I had to try breathe slowly and carefully to get over the sudden shock of what had just happened. Susie and I seemed to be the only ones who had trouble attempting to absorb what had just happened just now; I assumed then that it was something that happened a lot when you were in the company of the boys and that it was something you would have to soon learn to expect.
Paul bursts out laughing. "Well, that was a rocking fun time, wasn't it, pal?" I hear him ask Dwayne, flinging his arm around his shoulder boisterously.
I couldn't believe it, and it was all because of my own foolishness; I should have accepted Max's ride, then perhaps the whole incident would have turned out differently... or wouldn't have had to happen at all. I replayed the situation in my head once, twice, looking for different outcomes as to how better it could have gone.

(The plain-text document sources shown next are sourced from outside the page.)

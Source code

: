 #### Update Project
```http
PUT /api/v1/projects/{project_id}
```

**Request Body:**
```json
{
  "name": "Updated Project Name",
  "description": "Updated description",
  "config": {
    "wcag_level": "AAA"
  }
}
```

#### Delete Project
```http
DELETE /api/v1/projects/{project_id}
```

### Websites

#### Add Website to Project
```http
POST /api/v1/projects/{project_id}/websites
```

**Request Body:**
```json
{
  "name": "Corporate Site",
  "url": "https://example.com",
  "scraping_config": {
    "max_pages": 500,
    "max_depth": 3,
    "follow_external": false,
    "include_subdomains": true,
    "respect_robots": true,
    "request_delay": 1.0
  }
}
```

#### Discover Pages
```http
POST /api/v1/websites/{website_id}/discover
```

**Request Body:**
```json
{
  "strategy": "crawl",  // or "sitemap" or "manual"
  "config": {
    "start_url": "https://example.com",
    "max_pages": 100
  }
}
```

But I was mostly afraid of what I would see when I looked at David's face. Would he blame me for all of this? I couldn't tell if he was angry or not, but there was a certain way to how he walked, something different, something catching...
I caught sight of his face as he swivelled around to face Paul on the Boardwalk, leaning against the railings, his expression grim. Then he produced a cigarette from his pocket and I quickly avert my eyes, staring down at my shoes. I didn't quite enjoy the thought of admitting defeat. Perhaps I was so stubborn that the prospect was sickening, but it had to be done...

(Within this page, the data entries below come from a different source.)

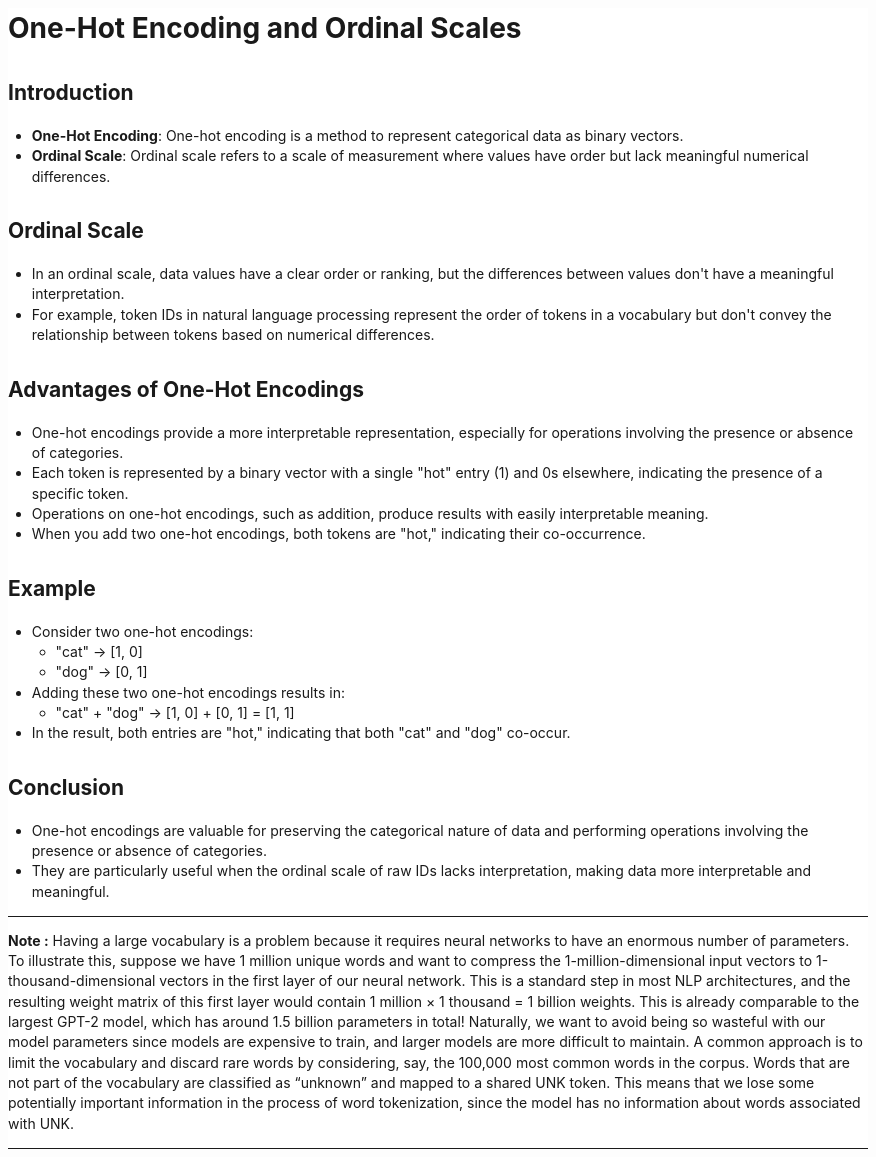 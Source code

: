 # One-Hot Encoding and Ordinal Scales

## Introduction

- **One-Hot Encoding**: One-hot encoding is a method to represent categorical data as binary vectors.
- **Ordinal Scale**: Ordinal scale refers to a scale of measurement where values have order but lack meaningful numerical differences.

## Ordinal Scale

- In an ordinal scale, data values have a clear order or ranking, but the differences between values don't have a meaningful interpretation.
- For example, token IDs in natural language processing represent the order of tokens in a vocabulary but don't convey the relationship between tokens based on numerical differences.

## Advantages of One-Hot Encodings

- One-hot encodings provide a more interpretable representation, especially for operations involving the presence or absence of categories.
- Each token is represented by a binary vector with a single "hot" entry (1) and 0s elsewhere, indicating the presence of a specific token.
- Operations on one-hot encodings, such as addition, produce results with easily interpretable meaning.
- When you add two one-hot encodings, both tokens are "hot," indicating their co-occurrence.

## Example

- Consider two one-hot encodings:
   - "cat" -> [1, 0]
   - "dog" -> [0, 1]
- Adding these two one-hot encodings results in:
   - "cat" + "dog" -> [1, 0] + [0, 1] = [1, 1]
- In the result, both entries are "hot," indicating that both "cat" and "dog" co-occur.

## Conclusion

- One-hot encodings are valuable for preserving the categorical nature of data and performing operations involving the presence or absence of categories.
- They are particularly useful when the ordinal scale of raw IDs lacks interpretation, making data more interpretable and meaningful.

---

**Note :** Having a large vocabulary is a problem because it requires neural networks to have an
enormous number of parameters. To illustrate this, suppose we have 1 million unique words
and want to compress the 1-million-dimensional input vectors to 1-thousand-dimensional
vectors in the first layer of our neural network. This is a standard step in most NLP
architectures, and the resulting weight matrix of this first layer would contain 1 million × 1
thousand = 1 billion weights. This is already comparable to the largest GPT-2 model, which
has around 1.5 billion parameters in total!
Naturally, we want to avoid being so wasteful with our model parameters since models are
expensive to train, and larger models are more difficult to maintain. A common approach is to
limit the vocabulary and discard rare words by considering, say, the 100,000 most common
words in the corpus. Words that are not part of the vocabulary are classified as “unknown” and
mapped to a shared UNK token. This means that we lose some potentially important information
in the process of word tokenization, since the model has no information about words associated
with UNK.

---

"I-I'm sorry," I manage in a wobbly voice, speaking mainly to David. It's not that I saw him now as my protector or anything; I just felt it was right thing to do, to apologize for all the commotion I'd caused. "It was my fault. I shouldn't have been so stupid as to think I would be safe on my own..."

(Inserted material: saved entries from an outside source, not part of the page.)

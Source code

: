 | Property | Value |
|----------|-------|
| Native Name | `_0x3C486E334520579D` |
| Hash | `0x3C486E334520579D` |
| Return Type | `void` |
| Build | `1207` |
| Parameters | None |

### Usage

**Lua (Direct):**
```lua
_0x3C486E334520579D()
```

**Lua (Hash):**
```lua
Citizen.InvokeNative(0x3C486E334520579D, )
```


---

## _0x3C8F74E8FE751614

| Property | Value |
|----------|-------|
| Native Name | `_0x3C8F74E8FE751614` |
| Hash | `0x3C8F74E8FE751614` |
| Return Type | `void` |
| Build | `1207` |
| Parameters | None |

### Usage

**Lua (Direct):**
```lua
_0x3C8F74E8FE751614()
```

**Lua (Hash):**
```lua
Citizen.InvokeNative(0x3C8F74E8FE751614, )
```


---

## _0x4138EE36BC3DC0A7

There was a moment of silence, and then I thought I heard David snort derisively. "Yeah, well, don't flatter yourself, Ruby," he replies patronizingly, sounding calmer than I expected he would. He adds, in a much brighter tone, "We could have taken on the whole of Santa Carla, couldn't we boys?"
Paul starts with his high-pitched laughter again, waving a hand in the air dismissively. "We would've won, too," he tells me, and I peek up to see him grinning at me proudly.
I shake my head. Of course, I didn't expect Paul to take it so seriously. For the very short amount of time I'd spent with him, I realized he didn't seem to care much about what went on or the consequences of such things. He just did them, and relished these treacherously exciting, spontaneous moments. And oddly enough, I found I wouldn't want him any other way...
But then I was once again suddenly conflicted; I didn't seem to know what to think anymore. With David, everyone else was telling me one thing – Max especially, who admitted that it was in fact David who had suggested Susie and me to join their happy family all along – yet his actions and words when around me were something different entirely. I couldn't seem to wrap my head around it.
I was positive he absolutely loathed the very ground I walked on, yet tonight I had seen and experienced an entirely different side to him. Could it be possible that Max's word had been true and heartfelt? It didn't seem so. But with every unnerving moment that seemed to pass by, I was beginning to question everything regarding David's disgust in me.
He had helped me tonight. There was no denying that, and it wasn't as if I didn't feel thankful for it.
Who knows? If it wasn't for him I would have possibly been dead now.
But, because of him, I wasn't.
Obviously he didn't despise me too much then. That very thought held my life in it.